La Chiesa greco-cattolica albanese (in albanese: Kisha bizantine shqiptare) è una parte della Chiesa cattolica che adotta il rito bizantino e i cui membri vivono attualmente soprattutto nel sud dell'Albania.

Descrizione[modifica | modifica wikitesto]

I greco-cattolici albanesi dipendono giuridicamente dall'amministrazione apostolica dell'Albania meridionale, la cui giurisdizione si estende su un totale di circa 1.900 fedeli,[1] numero che comprende sia quelli di rito latino sia quelli di rito bizantino. L'albanese è la lingua liturgica, mentre il greco antico - essendo Chiesa di tradizione costantinopolitana - è storicamente lingua ausiliaria. La Chiesa di rito greco-cattolico in Albania è strettamente legata alla Chiesa cattolica italo-albanese, con la quale c'è una comunanza di storia e di tradizioni.[2]

Storia[modifica | modifica wikitesto]

Il cristianesimo si diffuse in Albania (allora l'Illirico) con la predicazione degli apostoli fin dai primi secoli dopo Cristo. La particolare posizione geografica del paese fece sì che questo, con la divisione tra Impero romano d’Oriente e d’Occidente, divenisse una marca di frontiera tra le due visioni della cristianità e che il suo territorio fosse conteso, anche sotto il profilo ecclesiastico, tra Roma e Bisanzio.

L'antica cattedrale di Santa Lucia della Diocesi di Durazzo.

Nonostante il rito liturgico greco fosse in uso nella gran parte delle sue chiese, l'Albania fece parte del Patriarcato di Roma fino al 731, quando l'imperatore bizantino Leone III l'Isaurico, in risposta all'opposizione di papa Gregorio III alla politica iconoclasta imperiale, unì l'intero Illirico orientale al Patriarcato di Costantinopoli.

Dhërmi (Himara), chiesa di Santa Maria, iconostasi.

La dominazione politica bizantina di tutti i Balcani portò il Paese nell’orbita del cristianesimo d’Oriente e questa situazione si protrasse per l’Albania fino al XIII secolo, quando il nord del Paese cadde sotto l’influenza politica della Serenissima che dalla vicina Dalmazia e da Ragusa espandeva i suoi interessi e la penetrazione commerciale verso Scutari.
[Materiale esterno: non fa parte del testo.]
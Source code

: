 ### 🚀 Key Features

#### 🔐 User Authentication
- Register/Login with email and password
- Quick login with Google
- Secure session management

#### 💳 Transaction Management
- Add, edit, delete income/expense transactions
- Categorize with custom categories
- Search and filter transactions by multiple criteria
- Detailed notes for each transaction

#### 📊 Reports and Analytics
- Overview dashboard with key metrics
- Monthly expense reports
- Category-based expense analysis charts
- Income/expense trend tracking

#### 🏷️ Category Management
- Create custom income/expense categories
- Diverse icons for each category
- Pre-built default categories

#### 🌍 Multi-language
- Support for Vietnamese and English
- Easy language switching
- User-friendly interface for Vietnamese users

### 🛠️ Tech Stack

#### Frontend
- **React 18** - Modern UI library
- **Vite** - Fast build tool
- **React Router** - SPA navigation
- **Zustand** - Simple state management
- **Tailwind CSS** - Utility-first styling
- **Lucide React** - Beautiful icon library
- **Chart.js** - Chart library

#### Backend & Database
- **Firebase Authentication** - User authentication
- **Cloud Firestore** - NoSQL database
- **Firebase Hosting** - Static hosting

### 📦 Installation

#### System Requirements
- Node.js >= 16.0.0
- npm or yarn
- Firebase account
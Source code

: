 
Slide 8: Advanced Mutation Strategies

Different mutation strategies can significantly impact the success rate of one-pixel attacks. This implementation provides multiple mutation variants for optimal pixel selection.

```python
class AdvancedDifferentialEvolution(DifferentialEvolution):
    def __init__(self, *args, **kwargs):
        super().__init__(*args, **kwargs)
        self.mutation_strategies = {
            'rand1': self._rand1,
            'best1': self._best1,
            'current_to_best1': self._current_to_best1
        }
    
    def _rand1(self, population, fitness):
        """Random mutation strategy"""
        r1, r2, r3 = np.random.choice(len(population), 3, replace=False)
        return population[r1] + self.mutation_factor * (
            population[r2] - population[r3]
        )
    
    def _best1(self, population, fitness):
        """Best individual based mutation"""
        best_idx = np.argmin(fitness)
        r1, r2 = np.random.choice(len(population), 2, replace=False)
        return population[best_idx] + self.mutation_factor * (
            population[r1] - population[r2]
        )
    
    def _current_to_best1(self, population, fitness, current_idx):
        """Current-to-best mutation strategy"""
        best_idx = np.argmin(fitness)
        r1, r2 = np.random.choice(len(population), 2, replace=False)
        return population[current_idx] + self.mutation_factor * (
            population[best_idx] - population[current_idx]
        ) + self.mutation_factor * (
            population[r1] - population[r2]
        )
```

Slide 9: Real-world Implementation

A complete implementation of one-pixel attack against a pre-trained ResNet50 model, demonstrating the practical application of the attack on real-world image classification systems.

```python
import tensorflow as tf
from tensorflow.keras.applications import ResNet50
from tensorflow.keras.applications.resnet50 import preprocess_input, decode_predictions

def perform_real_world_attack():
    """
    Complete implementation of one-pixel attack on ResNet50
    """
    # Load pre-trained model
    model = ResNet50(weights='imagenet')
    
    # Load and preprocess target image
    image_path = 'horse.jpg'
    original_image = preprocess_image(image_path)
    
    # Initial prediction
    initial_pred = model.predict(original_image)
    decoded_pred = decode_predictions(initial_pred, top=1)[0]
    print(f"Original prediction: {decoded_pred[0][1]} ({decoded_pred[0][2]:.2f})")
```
Fu in questo frangente progressivo che il cristianesimo dell'Albania ebbe influenza latina (rito romano) nel centro-nord, mentre il centro-sud quella bizantina (rito greco).

Dopo la conquista turca, dopo il 1478, numerosissimi albanesi (arbëreshët) professanti il rito greco emigrarono esuli in particolare modo verso l'Italia. Del XV secolo sino al XVIII secolo gli albanesi che non avevano potuto prender largo verso terre libere dovettero subire una dura repressione religiosa, politica e culturale ottomana, con molti casi di cripto-cristiani. Circa due terzi della popolazione si converti obbligatoriamente all'Islam.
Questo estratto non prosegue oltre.